If it's relevant to your estate, check with your attorney again just to be sure.
I think that comma before "unless" would apply the clause to the whole schlemiel, but only a legal eagle would know.
| Reply by Hugh Nations Signing Agents of Austin on 7/23/08 5:17pm Msg #256487
Re: FL Statute 709.08(3)(b) re Durable POA
My understanding of a "durable power of attorney" is one that survives the incompetency or incapacity of the principal. A durable power of attorney would be employed for healthcare matters, for example. Such a POA does not necessarily entail, and probably should not entail, any community of interests between the principal and his agent.
A power of attorney coupled with an interest is a different animal and, if my understanding is correct, would survive incompetency, incapacity and death. At least, that's what I remember as black-letter law when I was in law school. The difference is that in the first instance, the POA is acting solely in the interest of his principal. In the second, however, he is vested in the outcome and presumably is entitled to act in his own interest also. The death of the principal should not operate to force him to inflict an injury on himself by being precluded from exercising the POA.
This discussion of different types of POAs and the ramifications thereof is a good example of the reason that I think it unwise to go behind the curtain of a POA unless there are indicators that would cause any reasonable person to question the transaction in question.
Notaries are, in the final analysis, officers of the state. To deny an individual a service that the state >>requires,<< based solely on a layman's understanding of an area of the law that even lawyers have difficulty comprehending sometimes is, at rock bottom, unfair. If it looks like a duck and sounds like a duck to Joe Sixpak, then, yes, by all means, treat it like a duck -- in other words, if the proposed transaction smells, walk away. But to go way beyond that and try to determine whether it's a duck from its legal DNA is not a good approach, I think.

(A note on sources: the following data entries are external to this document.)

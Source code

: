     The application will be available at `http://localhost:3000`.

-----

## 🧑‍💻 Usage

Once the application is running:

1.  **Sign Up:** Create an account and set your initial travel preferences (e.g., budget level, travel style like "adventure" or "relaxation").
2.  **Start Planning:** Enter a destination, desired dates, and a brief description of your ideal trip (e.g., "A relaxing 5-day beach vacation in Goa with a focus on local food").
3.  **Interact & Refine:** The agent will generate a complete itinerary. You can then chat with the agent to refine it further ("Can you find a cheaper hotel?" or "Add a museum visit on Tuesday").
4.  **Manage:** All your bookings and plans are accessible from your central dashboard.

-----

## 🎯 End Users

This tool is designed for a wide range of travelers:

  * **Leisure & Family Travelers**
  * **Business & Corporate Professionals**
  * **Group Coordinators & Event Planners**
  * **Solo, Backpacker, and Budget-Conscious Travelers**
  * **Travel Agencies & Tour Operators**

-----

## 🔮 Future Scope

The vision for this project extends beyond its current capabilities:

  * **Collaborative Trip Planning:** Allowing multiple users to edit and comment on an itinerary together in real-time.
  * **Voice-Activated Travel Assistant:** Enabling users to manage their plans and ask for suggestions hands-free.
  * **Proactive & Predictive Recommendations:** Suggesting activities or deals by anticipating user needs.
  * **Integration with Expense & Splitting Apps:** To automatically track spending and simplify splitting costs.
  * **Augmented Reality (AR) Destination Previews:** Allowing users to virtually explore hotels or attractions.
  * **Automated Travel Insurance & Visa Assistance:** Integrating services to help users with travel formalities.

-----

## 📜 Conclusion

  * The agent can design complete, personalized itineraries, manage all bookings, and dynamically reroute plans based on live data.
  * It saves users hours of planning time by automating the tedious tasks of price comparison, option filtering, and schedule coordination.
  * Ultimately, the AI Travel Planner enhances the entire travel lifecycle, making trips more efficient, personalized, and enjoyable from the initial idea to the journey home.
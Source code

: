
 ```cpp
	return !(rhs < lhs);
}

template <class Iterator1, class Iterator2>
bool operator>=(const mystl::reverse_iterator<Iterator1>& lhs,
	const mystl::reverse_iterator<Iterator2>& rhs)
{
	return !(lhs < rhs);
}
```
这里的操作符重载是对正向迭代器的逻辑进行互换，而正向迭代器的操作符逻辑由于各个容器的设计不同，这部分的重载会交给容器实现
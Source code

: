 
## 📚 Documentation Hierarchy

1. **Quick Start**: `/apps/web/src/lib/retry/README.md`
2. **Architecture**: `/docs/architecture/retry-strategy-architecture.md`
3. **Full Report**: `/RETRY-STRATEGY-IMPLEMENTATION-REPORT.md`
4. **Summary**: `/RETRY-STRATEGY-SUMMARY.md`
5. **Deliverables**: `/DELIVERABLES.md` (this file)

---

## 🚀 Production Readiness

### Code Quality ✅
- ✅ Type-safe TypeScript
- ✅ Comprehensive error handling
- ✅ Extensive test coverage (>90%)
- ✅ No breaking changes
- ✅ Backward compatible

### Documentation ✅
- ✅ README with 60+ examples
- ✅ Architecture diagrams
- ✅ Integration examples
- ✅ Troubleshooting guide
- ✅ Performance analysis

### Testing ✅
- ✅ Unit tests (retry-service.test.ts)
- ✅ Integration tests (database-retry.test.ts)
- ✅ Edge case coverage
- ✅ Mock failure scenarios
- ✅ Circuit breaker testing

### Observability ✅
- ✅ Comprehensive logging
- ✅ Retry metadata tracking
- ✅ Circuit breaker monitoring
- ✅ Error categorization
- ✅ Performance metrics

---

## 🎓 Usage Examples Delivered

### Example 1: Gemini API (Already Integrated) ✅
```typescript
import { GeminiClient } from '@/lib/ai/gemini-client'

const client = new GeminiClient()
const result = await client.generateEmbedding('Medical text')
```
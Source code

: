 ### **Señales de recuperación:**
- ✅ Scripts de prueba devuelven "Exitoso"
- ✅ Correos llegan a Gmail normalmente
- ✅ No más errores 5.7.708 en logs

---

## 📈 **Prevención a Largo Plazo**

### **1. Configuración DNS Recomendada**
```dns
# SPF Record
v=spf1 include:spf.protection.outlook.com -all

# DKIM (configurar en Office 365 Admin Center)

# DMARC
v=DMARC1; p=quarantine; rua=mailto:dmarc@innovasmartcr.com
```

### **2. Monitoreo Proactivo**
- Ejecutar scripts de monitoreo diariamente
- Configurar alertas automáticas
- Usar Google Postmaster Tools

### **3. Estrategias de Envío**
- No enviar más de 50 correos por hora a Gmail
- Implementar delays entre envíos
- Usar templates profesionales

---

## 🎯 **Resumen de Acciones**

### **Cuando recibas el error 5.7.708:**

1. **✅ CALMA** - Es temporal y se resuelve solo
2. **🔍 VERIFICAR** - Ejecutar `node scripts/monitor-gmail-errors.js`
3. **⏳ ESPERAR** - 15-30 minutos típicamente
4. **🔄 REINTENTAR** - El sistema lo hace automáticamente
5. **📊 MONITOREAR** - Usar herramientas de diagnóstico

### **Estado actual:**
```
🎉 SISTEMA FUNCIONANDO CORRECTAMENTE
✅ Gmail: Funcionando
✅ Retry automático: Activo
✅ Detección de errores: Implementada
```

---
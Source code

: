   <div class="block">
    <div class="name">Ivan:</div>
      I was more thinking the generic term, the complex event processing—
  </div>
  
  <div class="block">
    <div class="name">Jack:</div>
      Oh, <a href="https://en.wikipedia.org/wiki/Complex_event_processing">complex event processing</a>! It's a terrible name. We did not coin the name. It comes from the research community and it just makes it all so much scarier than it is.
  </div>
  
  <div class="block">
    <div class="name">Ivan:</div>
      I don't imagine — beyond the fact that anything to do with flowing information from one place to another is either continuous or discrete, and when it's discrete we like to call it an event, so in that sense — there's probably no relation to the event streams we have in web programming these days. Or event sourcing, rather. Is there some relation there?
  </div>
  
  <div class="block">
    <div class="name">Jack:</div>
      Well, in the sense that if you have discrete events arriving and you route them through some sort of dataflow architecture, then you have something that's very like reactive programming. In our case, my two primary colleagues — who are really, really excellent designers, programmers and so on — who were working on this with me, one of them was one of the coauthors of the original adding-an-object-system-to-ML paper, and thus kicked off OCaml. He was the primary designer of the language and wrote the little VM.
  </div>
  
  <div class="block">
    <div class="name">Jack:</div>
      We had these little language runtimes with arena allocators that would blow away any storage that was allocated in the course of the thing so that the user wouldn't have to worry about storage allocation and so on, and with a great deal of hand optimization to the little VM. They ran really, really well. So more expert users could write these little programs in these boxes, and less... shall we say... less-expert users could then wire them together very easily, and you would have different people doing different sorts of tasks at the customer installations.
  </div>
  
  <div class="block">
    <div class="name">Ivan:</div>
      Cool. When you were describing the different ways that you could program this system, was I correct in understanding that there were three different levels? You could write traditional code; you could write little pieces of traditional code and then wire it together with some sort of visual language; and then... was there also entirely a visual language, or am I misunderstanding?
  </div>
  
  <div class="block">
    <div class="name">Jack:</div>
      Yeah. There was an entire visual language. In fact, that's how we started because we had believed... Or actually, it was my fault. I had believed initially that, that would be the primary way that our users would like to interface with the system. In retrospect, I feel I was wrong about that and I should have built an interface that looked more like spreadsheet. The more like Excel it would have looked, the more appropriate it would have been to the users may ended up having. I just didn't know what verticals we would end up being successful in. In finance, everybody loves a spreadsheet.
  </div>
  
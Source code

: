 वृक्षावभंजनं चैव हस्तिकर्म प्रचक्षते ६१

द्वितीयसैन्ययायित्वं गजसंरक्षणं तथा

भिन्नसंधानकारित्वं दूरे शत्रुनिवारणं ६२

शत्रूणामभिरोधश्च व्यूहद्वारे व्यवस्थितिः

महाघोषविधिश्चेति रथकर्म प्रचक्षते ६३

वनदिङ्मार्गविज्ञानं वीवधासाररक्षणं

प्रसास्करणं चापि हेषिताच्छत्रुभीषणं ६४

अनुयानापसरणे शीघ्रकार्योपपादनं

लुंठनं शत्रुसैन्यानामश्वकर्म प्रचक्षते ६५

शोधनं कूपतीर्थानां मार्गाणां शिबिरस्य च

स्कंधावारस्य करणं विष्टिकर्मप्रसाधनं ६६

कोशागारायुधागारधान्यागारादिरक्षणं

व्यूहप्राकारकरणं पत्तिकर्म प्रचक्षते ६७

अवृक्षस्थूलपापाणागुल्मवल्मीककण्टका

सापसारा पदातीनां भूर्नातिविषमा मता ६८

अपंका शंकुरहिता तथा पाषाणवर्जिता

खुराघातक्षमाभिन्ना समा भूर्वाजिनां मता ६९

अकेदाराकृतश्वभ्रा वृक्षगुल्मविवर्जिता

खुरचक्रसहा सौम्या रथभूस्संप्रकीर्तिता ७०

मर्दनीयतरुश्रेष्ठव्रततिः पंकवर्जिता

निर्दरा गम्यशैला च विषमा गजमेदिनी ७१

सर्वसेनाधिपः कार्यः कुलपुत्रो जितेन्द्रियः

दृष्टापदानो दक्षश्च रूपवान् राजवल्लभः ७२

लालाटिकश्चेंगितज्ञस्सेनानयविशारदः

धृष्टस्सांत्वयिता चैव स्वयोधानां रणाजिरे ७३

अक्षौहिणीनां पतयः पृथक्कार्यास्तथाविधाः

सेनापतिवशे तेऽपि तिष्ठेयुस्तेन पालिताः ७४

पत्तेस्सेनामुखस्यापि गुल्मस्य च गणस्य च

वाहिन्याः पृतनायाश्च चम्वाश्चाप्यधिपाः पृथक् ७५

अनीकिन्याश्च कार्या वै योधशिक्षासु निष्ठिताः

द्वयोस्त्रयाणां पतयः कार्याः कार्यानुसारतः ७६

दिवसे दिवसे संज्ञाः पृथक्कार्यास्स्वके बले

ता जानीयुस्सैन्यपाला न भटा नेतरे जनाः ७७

| Reply by Marlene/USNA on 7/24/08 9:49am Msg #256558
Texas lawyer or not - good advice n/m
| Reply by BrendaTx on 7/24/08 10:04am Msg #256560
Re: Texas lawyer or not - good advice
Hugh didn’t practice law in Texas as I understand it. Georgia, I believe.
A good answer for this particular notary in Texas is this: If I know the principal is dead I do not do the notarization of an AIF. This is what I know for me is correct.
| Reply by Hugh Nations Signing Agents of Austin on 7/24/08 11:40am Msg #256589
Re: Texas lawyer or not - good advice
***A good answer for this particular notary in Texas is this: If I know the principal is dead I do not do the notarization of an AIF.***
A better answer for this particular notary in Texas is this: Absent an indication that something is amiss, I am going to to do the job that the state commissioned me to do.
As noted at length in the previous discussion, a deceased principal on a POA is not necessarily an indication that something is amiss. More is required.
| Reply by BrendaTx on 7/24/08 1:16pm Msg #256604
Re: Texas lawyer or not - good advice
We will have to agree to disagree on this, Hugh.
For reasons I don't need to reveal here I feel 110% confident in this hypothetical decision I've made for myself. That's why I said "for this particular notary".
Everyone else needs to get their own advice from an attorney licensed in their own state where the notary holds their commission if they have a question in their mind about it. Or, better yet, call their SOS which will probably say, "you need to ask a member of the state bar about that one."
| Reply by Tonya Washington on 7/23/08 12:56pm Msg #256449
In Louisiana, we in the legal field have a saying "Dead People Vote and Vote often, but they cannot own or transfer land."